To establish a cell line expressing enhanced levels of beta-amyloid precursor protein (beta-APP), we constructed plasmid DNAs expressing beta-APP-751 mRNA and transfected them into COS-1 cells. Using a modified version of the reverse transcriptase polymerase chain reaction which is RNA sensitive to study the beta-APP iso-RNAs, we have made the unexpected observation that enhanced expression of beta-APP-751 mRNA resulted in a significant reduction of beta-APP-770 and -695 mRNA levels. Suppression of beta-APP-770 and -695 was also observed in cells expressing truncated and chimeric beta-App-751 mRNAs. Similar observations were made in P19 cells expressing a chimeric beta-APP-751 mRNA where endogenous beta-APP-751 mRNA levels also were decreased. Also, suppression of beta-APP-770 and -751 mRNAs was observed in human kidney cells expressing exogenous beta-APP-695 mRNA.

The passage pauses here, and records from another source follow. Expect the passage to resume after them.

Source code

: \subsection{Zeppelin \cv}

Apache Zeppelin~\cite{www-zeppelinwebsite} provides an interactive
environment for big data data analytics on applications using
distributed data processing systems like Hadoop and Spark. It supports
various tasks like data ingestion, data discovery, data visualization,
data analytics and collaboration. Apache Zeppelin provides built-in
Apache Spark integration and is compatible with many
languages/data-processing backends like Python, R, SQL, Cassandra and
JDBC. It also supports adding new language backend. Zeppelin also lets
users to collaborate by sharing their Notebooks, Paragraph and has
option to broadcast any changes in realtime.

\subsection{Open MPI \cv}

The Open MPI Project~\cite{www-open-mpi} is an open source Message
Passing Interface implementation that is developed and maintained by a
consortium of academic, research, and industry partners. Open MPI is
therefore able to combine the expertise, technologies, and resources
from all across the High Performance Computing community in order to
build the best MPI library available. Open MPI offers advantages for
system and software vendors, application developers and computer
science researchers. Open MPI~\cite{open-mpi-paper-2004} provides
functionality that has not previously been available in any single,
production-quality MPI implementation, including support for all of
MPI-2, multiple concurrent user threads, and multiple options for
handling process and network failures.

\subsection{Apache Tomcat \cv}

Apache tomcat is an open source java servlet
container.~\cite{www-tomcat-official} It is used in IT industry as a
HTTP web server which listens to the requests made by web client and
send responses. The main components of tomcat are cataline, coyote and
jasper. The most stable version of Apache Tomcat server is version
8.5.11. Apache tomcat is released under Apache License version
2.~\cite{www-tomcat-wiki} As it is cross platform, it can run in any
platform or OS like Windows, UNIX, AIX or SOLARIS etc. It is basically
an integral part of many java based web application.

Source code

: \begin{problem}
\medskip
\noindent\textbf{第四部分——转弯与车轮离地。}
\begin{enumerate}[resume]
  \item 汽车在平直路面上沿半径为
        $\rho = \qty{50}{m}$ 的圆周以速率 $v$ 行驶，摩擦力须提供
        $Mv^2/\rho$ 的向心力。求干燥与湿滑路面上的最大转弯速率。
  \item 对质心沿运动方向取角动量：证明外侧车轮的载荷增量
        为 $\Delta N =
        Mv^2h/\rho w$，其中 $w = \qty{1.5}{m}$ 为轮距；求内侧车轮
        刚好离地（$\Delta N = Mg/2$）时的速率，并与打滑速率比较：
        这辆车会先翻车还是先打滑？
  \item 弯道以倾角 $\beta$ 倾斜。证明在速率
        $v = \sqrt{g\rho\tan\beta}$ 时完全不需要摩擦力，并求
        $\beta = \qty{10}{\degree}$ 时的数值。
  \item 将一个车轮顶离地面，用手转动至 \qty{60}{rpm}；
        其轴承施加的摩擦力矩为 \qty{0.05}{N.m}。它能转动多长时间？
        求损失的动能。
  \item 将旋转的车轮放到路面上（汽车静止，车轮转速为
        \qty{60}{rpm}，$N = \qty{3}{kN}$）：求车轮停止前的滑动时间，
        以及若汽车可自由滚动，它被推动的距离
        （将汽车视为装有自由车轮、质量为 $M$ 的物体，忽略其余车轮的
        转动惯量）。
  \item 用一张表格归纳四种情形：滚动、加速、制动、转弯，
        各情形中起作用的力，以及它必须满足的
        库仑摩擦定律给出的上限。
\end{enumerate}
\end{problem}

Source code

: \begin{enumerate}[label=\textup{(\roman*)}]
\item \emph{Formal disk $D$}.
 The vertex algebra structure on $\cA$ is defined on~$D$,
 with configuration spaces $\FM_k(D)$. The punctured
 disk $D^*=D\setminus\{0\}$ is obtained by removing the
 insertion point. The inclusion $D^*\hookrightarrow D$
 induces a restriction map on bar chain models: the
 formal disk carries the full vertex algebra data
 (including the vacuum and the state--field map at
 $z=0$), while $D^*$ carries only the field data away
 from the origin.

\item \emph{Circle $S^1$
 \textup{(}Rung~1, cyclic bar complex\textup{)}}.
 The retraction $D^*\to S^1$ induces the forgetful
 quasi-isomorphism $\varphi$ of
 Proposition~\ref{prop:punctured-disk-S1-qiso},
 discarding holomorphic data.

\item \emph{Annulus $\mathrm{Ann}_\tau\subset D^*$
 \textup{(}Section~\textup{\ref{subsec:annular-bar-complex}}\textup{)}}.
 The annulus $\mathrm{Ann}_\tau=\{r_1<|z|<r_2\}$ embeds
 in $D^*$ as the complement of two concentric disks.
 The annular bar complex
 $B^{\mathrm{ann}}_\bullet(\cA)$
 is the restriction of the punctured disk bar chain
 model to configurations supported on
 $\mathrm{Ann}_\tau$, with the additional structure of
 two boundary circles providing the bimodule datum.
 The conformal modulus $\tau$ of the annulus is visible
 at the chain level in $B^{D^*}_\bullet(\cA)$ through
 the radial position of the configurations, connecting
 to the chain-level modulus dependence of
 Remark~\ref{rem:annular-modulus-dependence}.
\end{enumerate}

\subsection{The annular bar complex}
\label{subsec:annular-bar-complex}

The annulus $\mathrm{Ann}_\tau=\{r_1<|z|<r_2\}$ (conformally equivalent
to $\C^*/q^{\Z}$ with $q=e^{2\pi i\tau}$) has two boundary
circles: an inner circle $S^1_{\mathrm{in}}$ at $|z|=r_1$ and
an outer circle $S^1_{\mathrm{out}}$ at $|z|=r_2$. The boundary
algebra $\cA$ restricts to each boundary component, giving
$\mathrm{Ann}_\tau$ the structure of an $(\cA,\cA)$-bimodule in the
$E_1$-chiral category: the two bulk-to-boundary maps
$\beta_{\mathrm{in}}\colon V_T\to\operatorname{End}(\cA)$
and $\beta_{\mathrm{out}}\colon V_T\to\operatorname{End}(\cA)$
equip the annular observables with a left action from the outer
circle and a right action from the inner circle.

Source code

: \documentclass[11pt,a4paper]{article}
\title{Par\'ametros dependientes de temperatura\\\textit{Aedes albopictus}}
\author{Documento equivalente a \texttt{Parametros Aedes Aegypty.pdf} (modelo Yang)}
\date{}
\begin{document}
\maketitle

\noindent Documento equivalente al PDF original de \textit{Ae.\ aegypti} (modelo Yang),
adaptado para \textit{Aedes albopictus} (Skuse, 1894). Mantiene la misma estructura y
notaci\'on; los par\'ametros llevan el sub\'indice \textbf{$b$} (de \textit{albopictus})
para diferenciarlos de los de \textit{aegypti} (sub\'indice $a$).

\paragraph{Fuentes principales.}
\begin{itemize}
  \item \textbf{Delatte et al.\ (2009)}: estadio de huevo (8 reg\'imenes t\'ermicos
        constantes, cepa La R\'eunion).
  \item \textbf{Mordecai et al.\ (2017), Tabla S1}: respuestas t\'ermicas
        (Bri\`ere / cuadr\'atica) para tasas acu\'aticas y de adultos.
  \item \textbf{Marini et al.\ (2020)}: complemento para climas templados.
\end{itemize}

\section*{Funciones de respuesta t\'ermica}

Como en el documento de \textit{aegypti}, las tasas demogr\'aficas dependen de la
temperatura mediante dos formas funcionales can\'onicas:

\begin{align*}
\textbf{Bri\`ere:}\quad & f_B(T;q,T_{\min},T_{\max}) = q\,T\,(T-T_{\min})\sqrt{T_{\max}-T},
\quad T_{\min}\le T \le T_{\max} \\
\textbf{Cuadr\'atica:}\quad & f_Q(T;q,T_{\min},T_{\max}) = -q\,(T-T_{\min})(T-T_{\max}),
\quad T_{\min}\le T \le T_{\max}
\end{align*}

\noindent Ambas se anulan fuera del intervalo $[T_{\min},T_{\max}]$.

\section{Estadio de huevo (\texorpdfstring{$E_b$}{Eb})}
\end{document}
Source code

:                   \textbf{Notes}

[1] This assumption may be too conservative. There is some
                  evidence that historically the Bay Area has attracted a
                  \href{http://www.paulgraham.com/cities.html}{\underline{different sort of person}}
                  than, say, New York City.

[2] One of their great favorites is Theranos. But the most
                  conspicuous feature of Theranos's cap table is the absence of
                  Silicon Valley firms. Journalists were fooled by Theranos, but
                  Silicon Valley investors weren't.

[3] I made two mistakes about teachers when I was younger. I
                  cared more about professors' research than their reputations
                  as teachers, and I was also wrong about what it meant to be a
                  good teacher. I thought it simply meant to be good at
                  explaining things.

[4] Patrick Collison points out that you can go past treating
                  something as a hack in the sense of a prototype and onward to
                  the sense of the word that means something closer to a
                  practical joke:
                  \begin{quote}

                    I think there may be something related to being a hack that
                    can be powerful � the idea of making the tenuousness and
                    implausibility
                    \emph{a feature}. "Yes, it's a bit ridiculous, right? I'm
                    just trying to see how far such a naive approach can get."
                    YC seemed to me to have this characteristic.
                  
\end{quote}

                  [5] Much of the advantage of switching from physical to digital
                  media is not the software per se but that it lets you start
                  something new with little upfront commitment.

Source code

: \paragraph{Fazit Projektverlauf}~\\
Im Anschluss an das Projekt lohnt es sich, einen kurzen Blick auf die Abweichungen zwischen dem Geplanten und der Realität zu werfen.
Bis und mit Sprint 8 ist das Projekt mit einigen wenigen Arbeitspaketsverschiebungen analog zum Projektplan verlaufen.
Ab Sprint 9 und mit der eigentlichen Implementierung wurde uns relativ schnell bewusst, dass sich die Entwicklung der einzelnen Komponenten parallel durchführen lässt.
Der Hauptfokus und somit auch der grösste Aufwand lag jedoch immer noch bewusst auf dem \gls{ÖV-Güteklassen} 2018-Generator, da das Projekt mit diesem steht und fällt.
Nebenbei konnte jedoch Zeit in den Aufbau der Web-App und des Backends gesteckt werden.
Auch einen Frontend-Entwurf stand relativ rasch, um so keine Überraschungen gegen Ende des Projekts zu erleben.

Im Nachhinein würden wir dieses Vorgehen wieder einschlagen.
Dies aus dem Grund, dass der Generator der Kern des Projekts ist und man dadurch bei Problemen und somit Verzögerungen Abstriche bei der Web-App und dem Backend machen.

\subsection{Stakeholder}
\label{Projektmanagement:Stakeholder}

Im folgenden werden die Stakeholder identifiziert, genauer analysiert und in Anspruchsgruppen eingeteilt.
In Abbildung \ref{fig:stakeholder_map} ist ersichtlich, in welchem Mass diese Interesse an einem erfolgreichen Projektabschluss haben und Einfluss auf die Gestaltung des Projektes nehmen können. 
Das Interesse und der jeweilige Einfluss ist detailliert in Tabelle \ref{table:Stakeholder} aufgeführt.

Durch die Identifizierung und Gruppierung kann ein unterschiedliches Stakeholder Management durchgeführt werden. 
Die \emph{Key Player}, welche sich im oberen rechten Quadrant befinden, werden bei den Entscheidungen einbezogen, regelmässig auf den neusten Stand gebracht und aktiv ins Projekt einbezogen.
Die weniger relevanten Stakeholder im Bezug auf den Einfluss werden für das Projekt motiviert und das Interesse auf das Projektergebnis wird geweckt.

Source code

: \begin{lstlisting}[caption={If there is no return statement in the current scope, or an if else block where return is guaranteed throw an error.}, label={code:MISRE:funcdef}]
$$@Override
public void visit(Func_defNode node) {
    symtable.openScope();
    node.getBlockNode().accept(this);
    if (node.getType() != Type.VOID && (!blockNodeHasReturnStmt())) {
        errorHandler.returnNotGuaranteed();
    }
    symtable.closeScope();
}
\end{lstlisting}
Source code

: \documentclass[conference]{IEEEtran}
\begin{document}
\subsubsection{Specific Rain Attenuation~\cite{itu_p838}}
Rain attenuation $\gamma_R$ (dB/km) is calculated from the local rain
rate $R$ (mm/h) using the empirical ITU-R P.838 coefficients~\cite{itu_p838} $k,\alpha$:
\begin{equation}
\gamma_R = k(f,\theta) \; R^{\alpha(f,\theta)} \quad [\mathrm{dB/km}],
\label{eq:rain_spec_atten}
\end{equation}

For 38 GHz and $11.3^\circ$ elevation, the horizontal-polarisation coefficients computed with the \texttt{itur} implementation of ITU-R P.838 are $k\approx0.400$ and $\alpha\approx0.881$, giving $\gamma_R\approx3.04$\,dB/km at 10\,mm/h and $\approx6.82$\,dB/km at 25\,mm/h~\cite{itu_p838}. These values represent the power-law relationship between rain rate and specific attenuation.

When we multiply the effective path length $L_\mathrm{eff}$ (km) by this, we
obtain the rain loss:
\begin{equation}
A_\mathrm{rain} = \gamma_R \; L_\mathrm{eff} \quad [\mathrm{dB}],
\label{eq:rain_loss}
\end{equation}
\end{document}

为建立一个表达增强水平β-淀粉样前体蛋白(β-APP)的细胞系,我们构建了表达β-APP-751 mRNA的质粒DNA,并将其转染到COS-1细胞中。使用对RNA敏感的逆转录聚合酶链反应的改良版本来研究β-APP同工RNA,我们意外地观察到β-APP-751 mRNA的增强表达导致β-APP-770和-695 mRNA水平显著降低。在表达截短和嵌合β-App-751 mRNA的细胞中也观察到β-APP-770和-695的抑制。在表达嵌合β-APP-751 mRNA且内源性β-APP-751 mRNA水平也降低的P19细胞中也有类似观察结果。此外,在表达外源性β-APP-695 mRNA的人肾细胞中观察到β-APP-770和-751 mRNA的抑制。